Indonesia, Philippines make arrests linked to city siege

By on June 8, 2017


FILE: Yogyakarta in Central Java, Indonesia. (Photo: Victor Ulijn/Flickr, CC BY-SA 2.0)
FILE: Yogyakarta in Central Java, Indonesia. (Photo: Victor Ulijn/Flickr, CC BY-SA 2.0)

JAKARTA, Indonesia—Indonesian and Philippine authorities have arrested several people suspected of links to Islamic militants who overran a city in the southern Philippines and two others who allegedly helped inspire a double suicide bombing in Jakarta, officials said Thursday.

Indonesian national police spokesman Martinus Sitompul said a man arrested Tuesday in the city of Yogyakarta in Central Java is suspected of helping Indonesians travel to Mindanao, where they joined Islamic State group-affiliated militants who still occupy parts of Marawi more than two weeks after their initial attack.

Police only gave the man’s initials and said four of those he helped are among seven Indonesians currently sought by Philippine authorities.

In the Philippines, officials said Cayamora Maute, the father of several of the militants behind the Marawi siege, was arrested Tuesday along with four other people at a checkpoint in southern Davao city. Maute was flown Thursday to a maximum-security detention centre in metropolitan Manila, the military said.

Former Marawi Mayor Fajad Umpar Salic was also arrested in southern Misamis Oriental province late Wednesday. Maute and Salic denied any role in the Marawi siege, military officials said.

More than 200 people—mostly militants involved in the Marawi siege, along with politicians and civilians who back the gunmen—have been ordered arrested, Philippine military chief of staff Gen. Eduardo Ano said.

The audacious attack on Marawi, and the participation of foreign fighters, has been a wakeup call for Southeast Asian governments about the potential of the southern Philippine region to become a magnet for Islamic State group sympathizers as it loses territory it controlled in Syria and Iraq.

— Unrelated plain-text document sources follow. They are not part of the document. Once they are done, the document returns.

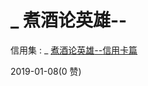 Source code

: # _ 煮酒论英雄--

信用集 : _ [煮酒论英雄](https://mp.weixin.qq.com/s/DH4h_RJhsOvbpl5CRg5aRQ)[--](https://mp.weixin.qq.com/s/DH4h_RJhsOvbpl5CRg5aRQ)[信用卡篇](https://mp.weixin.qq.com/s/DH4h_RJhsOvbpl5CRg5aRQ)

2019-01-08(0 赞) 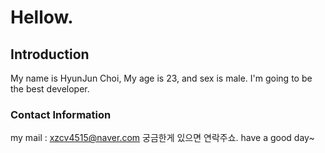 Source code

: # Hellow. 
## Introduction
My name is HyunJun Choi, My age is 23, and sex is male.
I'm going to be the best developer.
### Contact Information
my mail : xzcv4515@naver.com 
궁금한게 있으면 연락주쇼.
have a good day~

The Philippine military says those killed since the fighting broke out on May 23 include 20 civilians, 138 militants and 39 government troops. More than 1,560 civilians have been rescued.

West Java police spokesman Yusri Yunus said two other men were captured Wednesday in the city of Bandung on suspicion of involvement in the May 24 suicide bombings that killed three policemen and the two suicide bombers.

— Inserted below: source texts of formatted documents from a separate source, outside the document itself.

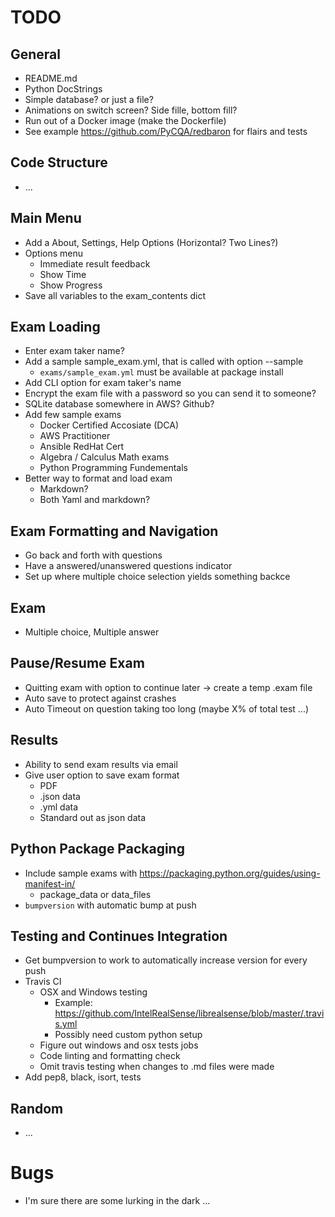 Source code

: # TODO 

## General
- README.md
- Python DocStrings
- Simple database? or just a file?
- Animations on switch screen?  Side fille, bottom fill?
- Run out of a Docker image (make the Dockerfile)
- See example https://github.com/PyCQA/redbaron for flairs and tests

## Code Structure
- ...

## Main Menu
- Add a About, Settings, Help Options (Horizontal? Two Lines?)
- Options menu
  - Immediate result feedback
  - Show Time
  - Show Progress
- Save all variables to the exam_contents dict


## Exam Loading
- Enter exam taker name?
- Add a sample sample_exam.yml, that is called with option --sample
  - `exams/sample_exam.yml` must be available at package install
- Add CLI option for exam taker's name
- Encrypt the exam file with a password so you can send it to someone?
- SQLite database somewhere in AWS? Github?
- Add few sample exams
  - Docker Certified Accosiate (DCA)
  - AWS Practitioner
  - Ansible RedHat Cert
  - Algebra / Calculus Math exams
  - Python Programming Fundementals
- Better way to format and load exam
  - Markdown?
  - Both Yaml and markdown?


## Exam Formatting and Navigation
- Go back and forth with questions
- Have a answered/unanswered questions indicator 
- Set up where multiple choice selection yields something backce

## Exam
- Multiple choice, Multiple answer

## Pause/Resume Exam
- Quitting exam with option to continue later -> create a temp .exam file
- Auto save to protect against crashes
- Auto Timeout on question taking too long (maybe X% of total test ...)


## Results
- Ability to send exam results via email
- Give user option to save exam format
  - PDF
  - .json data
  - .yml data
  - Standard out as json data


## Python Package Packaging
- Include sample exams with https://packaging.python.org/guides/using-manifest-in/
  - package_data  or  data_files
- `bumpversion` with automatic bump at push

## Testing and Continues Integration
- Get bumpversion to work to automatically increase version for every push
- Travis CI
  - OSX and Windows testing
    - Example: https://github.com/IntelRealSense/librealsense/blob/master/.travis.yml
    - Possibly need custom python setup
  - Figure out windows and osx tests jobs
  - Code linting and formatting check
  - Omit travis testing when changes to .md files were made
- Add pep8, black, isort, tests


## Random
- ...

# Bugs
- I'm sure there are some lurking in the dark ...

Police said the men, Wachidun Triyono and Muslih Afifi, and another militant arrested earlier, Muhammad Iqbal, held a meeting with the two suicide bombers on May 19 in the West Java town of Cileunyi during which they steeled their resolve to carry out the bombings.

Police also say Iqbal, who was freed from prison in 2015 after serving a sentence for involvement in a bomb-making laboratory discovered in 2010, was the bomb maker.

All those connected to the suicide bombing were members of Jemaah Anshorut Daulah, a network of Indonesian extremist groups that pledges allegiance to Islamic State group leader Abu Bakr al-Baghdadi, according to police.